● Prompt: Determine the count of lines in the following entries that contain the string "langle". Write only the number.

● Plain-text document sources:
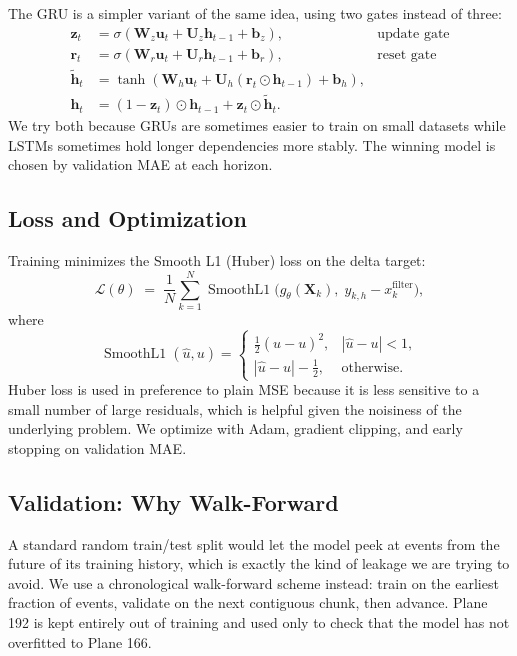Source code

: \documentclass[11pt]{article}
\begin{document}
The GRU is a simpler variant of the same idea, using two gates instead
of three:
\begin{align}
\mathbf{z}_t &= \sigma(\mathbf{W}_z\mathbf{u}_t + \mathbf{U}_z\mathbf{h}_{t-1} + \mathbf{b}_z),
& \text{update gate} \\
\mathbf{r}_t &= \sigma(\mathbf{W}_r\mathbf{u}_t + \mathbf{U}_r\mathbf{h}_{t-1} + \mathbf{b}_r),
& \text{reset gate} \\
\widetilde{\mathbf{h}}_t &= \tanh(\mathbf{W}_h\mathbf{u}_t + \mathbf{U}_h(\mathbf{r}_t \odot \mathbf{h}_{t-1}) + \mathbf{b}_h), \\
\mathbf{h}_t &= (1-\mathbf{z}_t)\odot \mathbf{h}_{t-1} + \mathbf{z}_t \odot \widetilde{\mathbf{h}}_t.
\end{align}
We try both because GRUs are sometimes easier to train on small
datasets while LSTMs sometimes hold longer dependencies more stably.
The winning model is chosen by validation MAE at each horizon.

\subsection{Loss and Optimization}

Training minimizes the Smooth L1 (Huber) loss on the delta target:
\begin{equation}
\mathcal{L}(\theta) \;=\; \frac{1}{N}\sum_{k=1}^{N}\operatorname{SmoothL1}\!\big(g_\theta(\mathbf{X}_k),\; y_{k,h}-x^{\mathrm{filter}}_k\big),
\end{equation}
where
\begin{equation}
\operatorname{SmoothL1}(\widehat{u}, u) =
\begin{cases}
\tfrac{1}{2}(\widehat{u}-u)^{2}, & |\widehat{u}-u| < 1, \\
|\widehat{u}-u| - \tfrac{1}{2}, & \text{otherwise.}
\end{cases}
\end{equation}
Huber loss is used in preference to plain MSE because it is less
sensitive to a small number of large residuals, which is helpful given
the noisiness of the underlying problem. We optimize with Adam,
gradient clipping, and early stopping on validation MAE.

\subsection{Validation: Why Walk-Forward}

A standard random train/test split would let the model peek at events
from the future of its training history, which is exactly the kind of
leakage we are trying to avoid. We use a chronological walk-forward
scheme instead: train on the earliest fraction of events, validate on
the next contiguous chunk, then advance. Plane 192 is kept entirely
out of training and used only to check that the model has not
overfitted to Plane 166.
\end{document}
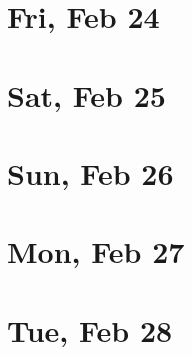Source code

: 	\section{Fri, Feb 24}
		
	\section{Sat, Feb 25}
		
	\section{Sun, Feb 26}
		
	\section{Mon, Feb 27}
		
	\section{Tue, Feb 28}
==
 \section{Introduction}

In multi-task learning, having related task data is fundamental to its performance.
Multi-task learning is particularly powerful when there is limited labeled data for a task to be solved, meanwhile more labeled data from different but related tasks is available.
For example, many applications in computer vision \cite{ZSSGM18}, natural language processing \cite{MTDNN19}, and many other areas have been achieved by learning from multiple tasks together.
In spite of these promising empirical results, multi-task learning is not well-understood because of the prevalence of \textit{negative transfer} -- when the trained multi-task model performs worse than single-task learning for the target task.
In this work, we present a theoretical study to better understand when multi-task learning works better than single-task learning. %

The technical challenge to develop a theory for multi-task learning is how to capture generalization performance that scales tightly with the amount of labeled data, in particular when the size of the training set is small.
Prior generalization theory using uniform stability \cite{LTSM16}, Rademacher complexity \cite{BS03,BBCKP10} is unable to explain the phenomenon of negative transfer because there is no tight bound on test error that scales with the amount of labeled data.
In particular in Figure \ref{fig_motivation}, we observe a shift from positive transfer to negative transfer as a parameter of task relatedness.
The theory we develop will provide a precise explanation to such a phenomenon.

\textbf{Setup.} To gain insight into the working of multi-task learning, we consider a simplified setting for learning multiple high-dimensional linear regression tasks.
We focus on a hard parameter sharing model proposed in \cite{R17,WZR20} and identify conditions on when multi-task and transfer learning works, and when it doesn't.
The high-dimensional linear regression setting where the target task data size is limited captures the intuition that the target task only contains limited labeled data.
---
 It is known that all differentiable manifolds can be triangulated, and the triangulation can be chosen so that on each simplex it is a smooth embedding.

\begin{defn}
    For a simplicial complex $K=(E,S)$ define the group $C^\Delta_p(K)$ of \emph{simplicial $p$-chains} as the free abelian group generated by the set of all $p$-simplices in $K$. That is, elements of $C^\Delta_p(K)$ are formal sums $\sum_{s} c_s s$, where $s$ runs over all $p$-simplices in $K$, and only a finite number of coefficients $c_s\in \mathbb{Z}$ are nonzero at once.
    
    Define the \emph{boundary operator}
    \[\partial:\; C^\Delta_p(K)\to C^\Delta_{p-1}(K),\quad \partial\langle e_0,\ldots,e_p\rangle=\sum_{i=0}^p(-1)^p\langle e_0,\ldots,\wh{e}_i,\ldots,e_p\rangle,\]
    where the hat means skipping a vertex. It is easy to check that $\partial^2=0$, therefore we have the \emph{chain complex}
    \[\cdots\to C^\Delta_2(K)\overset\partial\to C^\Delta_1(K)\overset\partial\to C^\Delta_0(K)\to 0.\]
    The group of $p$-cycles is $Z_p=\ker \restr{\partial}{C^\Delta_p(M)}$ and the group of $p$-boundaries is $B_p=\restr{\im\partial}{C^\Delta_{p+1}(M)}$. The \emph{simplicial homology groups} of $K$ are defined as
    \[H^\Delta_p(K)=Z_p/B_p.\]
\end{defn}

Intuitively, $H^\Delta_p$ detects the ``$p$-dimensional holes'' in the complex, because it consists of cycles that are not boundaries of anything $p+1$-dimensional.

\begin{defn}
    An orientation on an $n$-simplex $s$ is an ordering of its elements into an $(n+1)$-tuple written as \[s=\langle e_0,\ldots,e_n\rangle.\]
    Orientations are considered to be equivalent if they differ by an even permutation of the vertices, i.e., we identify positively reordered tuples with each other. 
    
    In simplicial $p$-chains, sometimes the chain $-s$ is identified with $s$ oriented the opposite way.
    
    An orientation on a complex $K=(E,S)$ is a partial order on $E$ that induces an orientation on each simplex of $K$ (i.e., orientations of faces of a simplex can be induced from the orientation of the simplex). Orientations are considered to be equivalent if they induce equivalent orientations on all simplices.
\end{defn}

● Exercise result: 2